Ellen Gallagher – Ichthyosaurus

28 July 2005 to 11 September 2005

Ichthyosaurus was a reptile that lived in the oceans some 200 million years ago.

Ichthyosaurus, 2005, Ellen Gallagher

To Ellen Gallagher, the term evokes an arcane scientific code, a distant, deeply embedded memory and her new body of work is inspired by the young Freud’s early passion for Darwin.

While in his early twenties, Freud did his own research on sea creatures at the marine zoology laboratory in Trieste. Writing to his friend Edward Silberstien in 1875, Freud contemplates his future career, perhaps as an oceanographer:

“…had I been asked last year what was my dearest wish, I would have replied: a laboratory and free tome, or a ship on the ocean with all the instruments a scientist needs…”

‘Ichthyosaura’ was also a code used by the young Freud when writing to Silberstein, to describe a girl (Gisela Fluss) that he had a secret crush on. Freud’s early passion for marine biology is suggested by the so-called ‘Hollthurn’ dream published in The Interpretation of Dreams (1900). He describes a recollection of a dream about finding a starfish washed up on the beach at Blackpool, England in 1875:

“When I was nineteen years old I visited England for the first time and spent a whole day on the shore of the Irish Sea. I naturally revelled in the opportunity of collecting the marine animals left behind by the tide and I was occupied with a starfish – the words ‘Hollthurn’ – and ‘holothurians (sea slugs)’ occurred to me at the beginning of the dream – when a charming little girl came up to me and said: “Is it a starfish? Is it alive?” “yes” I replied, “he is alive”, and at once embarrassed at my mistake, repeated the sentence correctly.”

Ellen Gallagher finds an affinity with Freud’s early fascination for oceanography and his surprisingly accomplished drawing skills. As a student Gallagher spent a semester aboard an oceanographic research vessel. There she began researching the migratory patterns of pteropods, collecting and documenting the specimens under a microscope. “My project was studying pteropods – wing footed snails. I chose this subject after a scientist from the Woods Hole Oceanographic Institute gave me a side talk about pteropods and it appeared to me that they looked just like butterflies, it somehow never occurred to me that they were microscopic. In reality it meant that I was on a sailboat catching these tiny things every three hours during the night and then studying them under a microscope and drawing them.”

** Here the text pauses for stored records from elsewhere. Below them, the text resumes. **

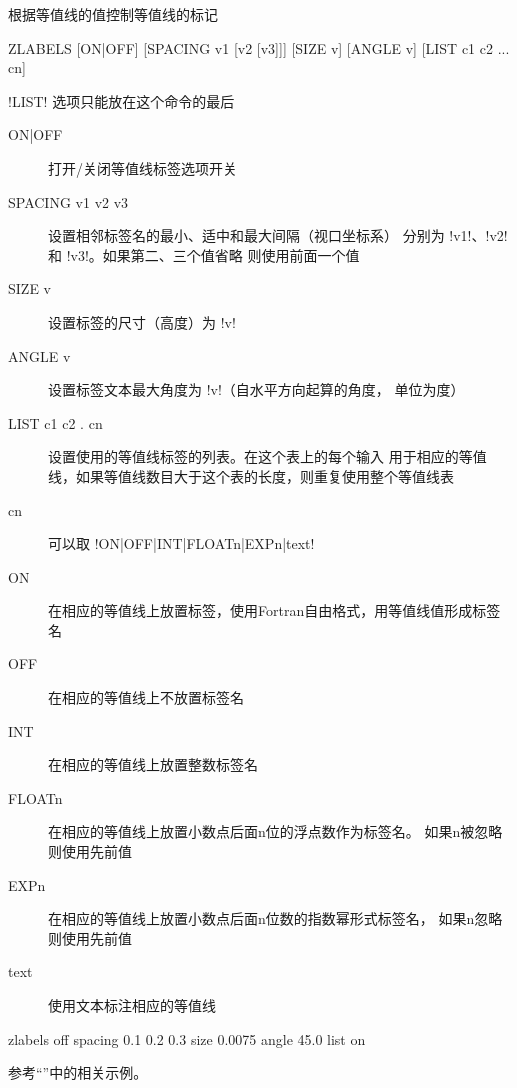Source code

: \label{cmd:zlabels}

根据等值线的值控制等值线的标记

\begin{SACSTX}
ZLABELS [ON|OFF] [SPACING v1 [v2 [v3]]] [SIZE v] [ANGLE v] [LIST c1 c2 ... cn]
\end{SACSTX}
!LIST! 选项只能放在这个命令的最后

\begin{description}
\item [ON|OFF] 打开/关闭等值线标签选项开关
\item [SPACING v1 v2 v3] 设置相邻标签名的最小、适中和最大间隔（视口坐标系）
    分别为 !v1!、!v2! 和 !v3!。如果第二、三个值省略
    则使用前面一个值
\item [SIZE v] 设置标签的尺寸（高度）为 !v!
\item [ANGLE v] 设置标签文本最大角度为 !v!（自水平方向起算的角度，
    单位为度）
\item [LIST c1 c2 . cn] 设置使用的等值线标签的列表。在这个表上的每个输入
    用于相应的等值线，如果等值线数目大于这个表的长度，则重复使用整个等值线表
\item [cn]  可以取 !ON|OFF|INT|FLOATn|EXPn|text!
\item [ON] 在相应的等值线上放置标签，使用Fortran自由格式，用等值线值形成标签名
\item [OFF] 在相应的等值线上不放置标签名
\item [INT] 在相应的等值线上放置整数标签名
\item [FLOATn] 在相应的等值线上放置小数点后面n位的浮点数作为标签名。
    如果n被忽略则使用先前值
\item [EXPn] 在相应的等值线上放置小数点后面n位数的指数幂形式标签名，
    如果n忽略则使用先前值
\item [text] 使用文本标注相应的等值线
\end{description}

\begin{SACDFT}
zlabels off spacing 0.1 0.2 0.3 size 0.0075 angle 45.0 list on
\end{SACDFT}

参考``''中的相关示例。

Since 2001, Gallagher has been making a series of drawings entitled ‘Watery Ecstatic’. Carving directly into the think pulpy watercolour stock, Gallagher creates a floating world, which she relates to the mythical Drexciya, an undersea world made up of those who were lost by suicide, murder, or slow death, along the perilous Middle Passage. For Gallagher, the Middle Passage is resonant as an origin myth – where language and imagery and music were reconfigured and recombined to create a mutable constant.

Known for her experimental use of materials these drawings employ watercolour, inks, pencil and even cutting directly into the surface of the paper, and feature an undersea world populated by dream-like creatures that seem to have evolved from the depths of Drexciya. Her carved, scratched, and splattered constructions depict fantastical sea-creatures, crustaceans, exotic seaweed and the trailing tentacles of weird jellyfish. Recalling the transformation Ariel sings about in The Tempest, the drowned slide into another dimension, suffering “a sea-change, into something rich and strange”.

Freud’s ‘petromyzon’ drawings, 1878

Gallagher’s two projections, made in collaboration with Edgar Cleijne, sited within the highly charged space of Freud’s study and library, created a parallel fiction that resonates with Freud’s early oceanographic research. The films reflected collecting and categorisation as both an illuminating and constricting methodology practised during this important period of enlightenment, a methodology that often resulted in a kind of captivity for both the subject and the observer. Gallagher has also placed specimen jars within Freud’s collection, containing strange creatures from this fictional underwater world. Floating, suspended by their own weight, these creatures relate to Freud’s research into the nervous systems of the lamprey (Petromyzon) for which he created an exquisite series of drawings that have been specially displayed here for the first time.

Probing Freud’s fascination for Egypt, Gallagher has reworked the Abu Simbel photogravure, which usually hangs in Freud’s library. Adding elements of collaged from vintage ‘race magazines’, as well as Sun Ra’s incredible film ‘Space is the Place’, Gallagher builds “a trickled out, multi directional flow from Freud to ancient Egypt to Sun Ra to George Clinton.”

For this exhibition, Ellen Gallagher connected her own chartings of Drexciya, with Freud’s often-overlooked interest in oceanography. In the 1870s, Freud produced a number of rarely seen drawings of the sexual organs of marine animals, and this fascination with biology later extended to neurology as Freud developed an interest in the relationship between the spinal cord and the nervous system. Gallagher has singled out these remarkable early drawings by Freud both as an inspiration and a reference point for her own oceanic studies.